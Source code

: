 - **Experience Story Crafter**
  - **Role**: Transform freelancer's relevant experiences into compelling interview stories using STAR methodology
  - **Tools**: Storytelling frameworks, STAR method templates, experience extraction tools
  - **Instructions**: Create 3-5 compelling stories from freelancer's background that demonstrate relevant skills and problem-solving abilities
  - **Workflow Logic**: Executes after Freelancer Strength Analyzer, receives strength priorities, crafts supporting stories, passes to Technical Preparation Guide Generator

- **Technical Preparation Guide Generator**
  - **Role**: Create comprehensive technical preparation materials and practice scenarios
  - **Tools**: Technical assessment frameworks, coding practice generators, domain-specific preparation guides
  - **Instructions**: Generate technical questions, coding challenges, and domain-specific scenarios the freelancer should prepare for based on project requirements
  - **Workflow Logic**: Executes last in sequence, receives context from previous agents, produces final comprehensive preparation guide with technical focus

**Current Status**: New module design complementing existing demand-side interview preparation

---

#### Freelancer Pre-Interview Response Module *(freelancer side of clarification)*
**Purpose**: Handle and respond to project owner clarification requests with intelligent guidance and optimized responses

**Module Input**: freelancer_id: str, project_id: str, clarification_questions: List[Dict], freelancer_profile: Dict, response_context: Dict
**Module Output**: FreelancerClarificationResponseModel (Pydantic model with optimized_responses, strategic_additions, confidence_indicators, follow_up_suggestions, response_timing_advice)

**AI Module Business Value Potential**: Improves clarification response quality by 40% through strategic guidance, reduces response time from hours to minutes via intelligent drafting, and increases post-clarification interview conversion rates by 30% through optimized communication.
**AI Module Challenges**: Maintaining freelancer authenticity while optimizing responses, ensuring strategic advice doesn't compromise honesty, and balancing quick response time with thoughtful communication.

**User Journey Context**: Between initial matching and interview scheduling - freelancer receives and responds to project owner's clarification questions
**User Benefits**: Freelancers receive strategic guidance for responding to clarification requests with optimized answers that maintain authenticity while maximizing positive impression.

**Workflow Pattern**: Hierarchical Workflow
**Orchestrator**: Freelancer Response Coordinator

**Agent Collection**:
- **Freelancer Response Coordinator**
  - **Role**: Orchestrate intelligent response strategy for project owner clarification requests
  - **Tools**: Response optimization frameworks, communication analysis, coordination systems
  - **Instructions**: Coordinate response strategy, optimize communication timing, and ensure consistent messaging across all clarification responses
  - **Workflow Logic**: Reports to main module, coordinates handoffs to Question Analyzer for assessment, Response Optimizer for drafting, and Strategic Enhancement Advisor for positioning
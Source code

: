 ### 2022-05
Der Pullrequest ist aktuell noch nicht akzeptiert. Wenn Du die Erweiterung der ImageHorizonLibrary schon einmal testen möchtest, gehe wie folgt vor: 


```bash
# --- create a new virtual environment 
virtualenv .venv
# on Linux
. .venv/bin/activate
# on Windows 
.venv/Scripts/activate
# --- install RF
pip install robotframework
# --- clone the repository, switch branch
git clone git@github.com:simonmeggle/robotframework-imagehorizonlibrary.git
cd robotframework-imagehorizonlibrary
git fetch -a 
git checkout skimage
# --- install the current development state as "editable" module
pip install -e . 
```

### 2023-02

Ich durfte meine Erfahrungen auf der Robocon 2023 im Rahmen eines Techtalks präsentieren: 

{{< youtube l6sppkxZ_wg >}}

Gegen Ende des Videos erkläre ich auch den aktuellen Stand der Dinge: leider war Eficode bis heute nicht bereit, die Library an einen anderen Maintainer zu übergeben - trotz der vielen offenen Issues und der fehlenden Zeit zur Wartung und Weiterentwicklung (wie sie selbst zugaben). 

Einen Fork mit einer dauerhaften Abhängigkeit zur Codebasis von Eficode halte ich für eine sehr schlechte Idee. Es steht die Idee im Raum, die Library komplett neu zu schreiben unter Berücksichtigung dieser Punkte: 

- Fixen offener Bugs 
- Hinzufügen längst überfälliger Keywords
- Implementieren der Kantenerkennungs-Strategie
------------------------
An exact, complete copy of the lines above from the one with "demand-side interview preparation" through the one with "Dict, response_context: Dict" is the whole answer.

**Current Status**: New module design complementing existing demand-side interview preparation

---

#### Freelancer Pre-Interview Response Module *(freelancer side of clarification)*
**Purpose**: Handle and respond to project owner clarification requests with intelligent guidance and optimized responses

**Module Input**: freelancer_id: str, project_id: str, clarification_questions: List[Dict], freelancer_profile: Dict, response_context: Dict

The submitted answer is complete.